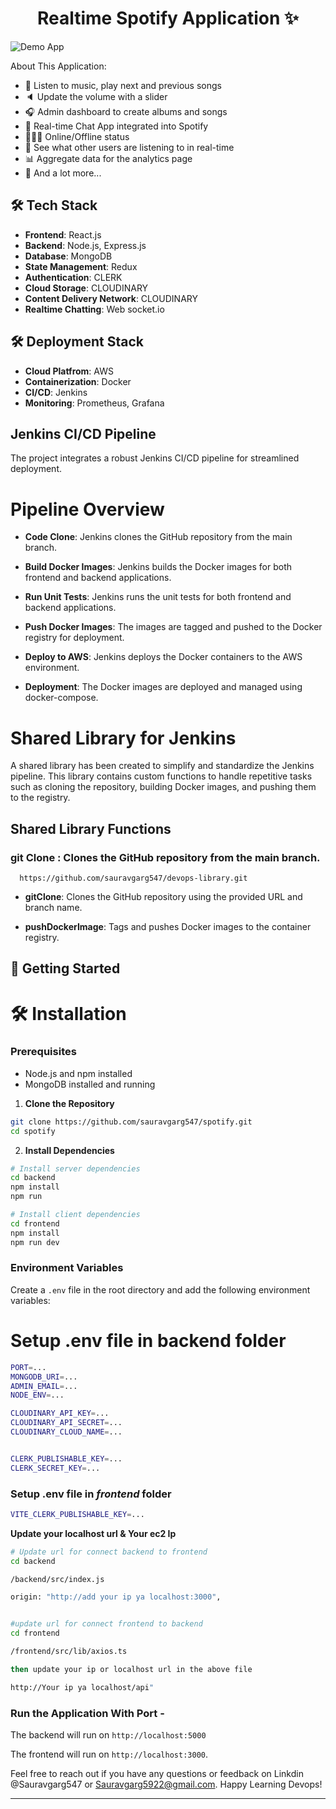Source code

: <h1 align="center">Realtime Spotify Application ✨</h1>

![Demo App](/frontend/public/screenshot-for-readme.png)


About This Application:

-   🎸 Listen to music, play next and previous songs
-   🔈 Update the volume with a slider
-   🎧 Admin dashboard to create albums and songs
-   💬 Real-time Chat App integrated into Spotify
-   👨🏼‍💼 Online/Offline status
-   👀 See what other users are listening to in real-time
-   📊 Aggregate data for the analytics page
-   🚀 And a lot more...

## 🛠 Tech Stack

- **Frontend**: React.js
- **Backend**: Node.js, Express.js
- **Database**: MongoDB
- **State Management**: Redux
- **Authentication**: CLERK
- **Cloud Storage**: CLOUDINARY
- **Content Delivery Network**: CLOUDINARY
- **Realtime Chatting**: Web socket.io

## 🛠 Deployment Stack
- **Cloud Platfrom**: AWS
- **Containerization**: Docker
- **CI/CD**: Jenkins
- **Monitoring**: Prometheus, Grafana



##  Jenkins CI/CD Pipeline
The project integrates a robust Jenkins CI/CD pipeline for streamlined deployment.

# Pipeline Overview

- **Code Clone**: Jenkins clones the GitHub repository from the main branch.

- **Build Docker Images**: Jenkins builds the Docker images for both frontend and backend applications.

- **Run Unit Tests**: Jenkins runs the unit tests for both frontend and backend applications.

- **Push Docker Images**: The images are tagged and pushed to the Docker registry for deployment.

- **Deploy to AWS**: Jenkins deploys the Docker containers to the AWS environment.

- **Deployment**: The Docker images are deployed and managed using docker-compose.

# Shared Library for Jenkins
 A shared library has been created to simplify and standardize the Jenkins pipeline. This library contains custom functions to handle repetitive tasks such as cloning the repository, building Docker images, and pushing them to the registry.

## Shared Library Functions
### git Clone : Clones the GitHub repository from the main branch.

      https://github.com/sauravgarg547/devops-library.git

- **gitClone**: Clones the GitHub repository using the provided URL and branch name.


- **pushDockerImage**: Tags and pushes Docker images to the container registry.

## 🚀 Getting Started
# 🛠 Installation

### Prerequisites

- Node.js and npm installed
- MongoDB installed and running

1. **Clone the Repository**

```bash
git clone https://github.com/sauravgarg547/spotify.git
cd spotify
```

2. **Install Dependencies**

```bash
# Install server dependencies
cd backend
npm install
npm run

# Install client dependencies
cd frontend
npm install
npm run dev

```
### Environment Variables
Create a `.env` file in the root directory and add the following environment variables:
# Setup .env file in backend folder

```bash
PORT=...
MONGODB_URI=...
ADMIN_EMAIL=...
NODE_ENV=...

CLOUDINARY_API_KEY=...
CLOUDINARY_API_SECRET=...
CLOUDINARY_CLOUD_NAME=...


CLERK_PUBLISHABLE_KEY=...
CLERK_SECRET_KEY=...
```

### Setup .env file in _frontend_ folder

```bash
VITE_CLERK_PUBLISHABLE_KEY=...
```
 **Update your localhost url & Your ec2 Ip**

```bash
# Update url for connect backend to frontend 
cd backend

/backend/src/index.js

origin: "http://add your ip ya localhost:3000",


#update url for connect frontend to backend
cd frontend

/frontend/src/lib/axios.ts

then update your ip or localhost url in the above file  

http://Your ip ya localhost/api"
```


### Run the Application With Port - 
The backend will run on `http://localhost:5000` 

The frontend will run on `http://localhost:3000`.


Feel free to reach out if you have any questions or feedback on Linkdin 
@Sauravgarg547 or Sauravgarg5922@gmail.com. Happy Learning Devops!

---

**Task details**
Where the data above reaches the line holding "the analytics page", begin printing, and stop after the line holding "- **Content Delivery Network**: CLOUDINARY". Each line must be reproduced exactly, with nothing else added.

**Output below**
-   📊 Aggregate data for the analytics page
-   🚀 And a lot more...

## 🛠 Tech Stack

- **Frontend**: React.js
- **Backend**: Node.js, Express.js
- **Database**: MongoDB
- **State Management**: Redux
- **Authentication**: CLERK
- **Cloud Storage**: CLOUDINARY
- **Content Delivery Network**: CLOUDINARY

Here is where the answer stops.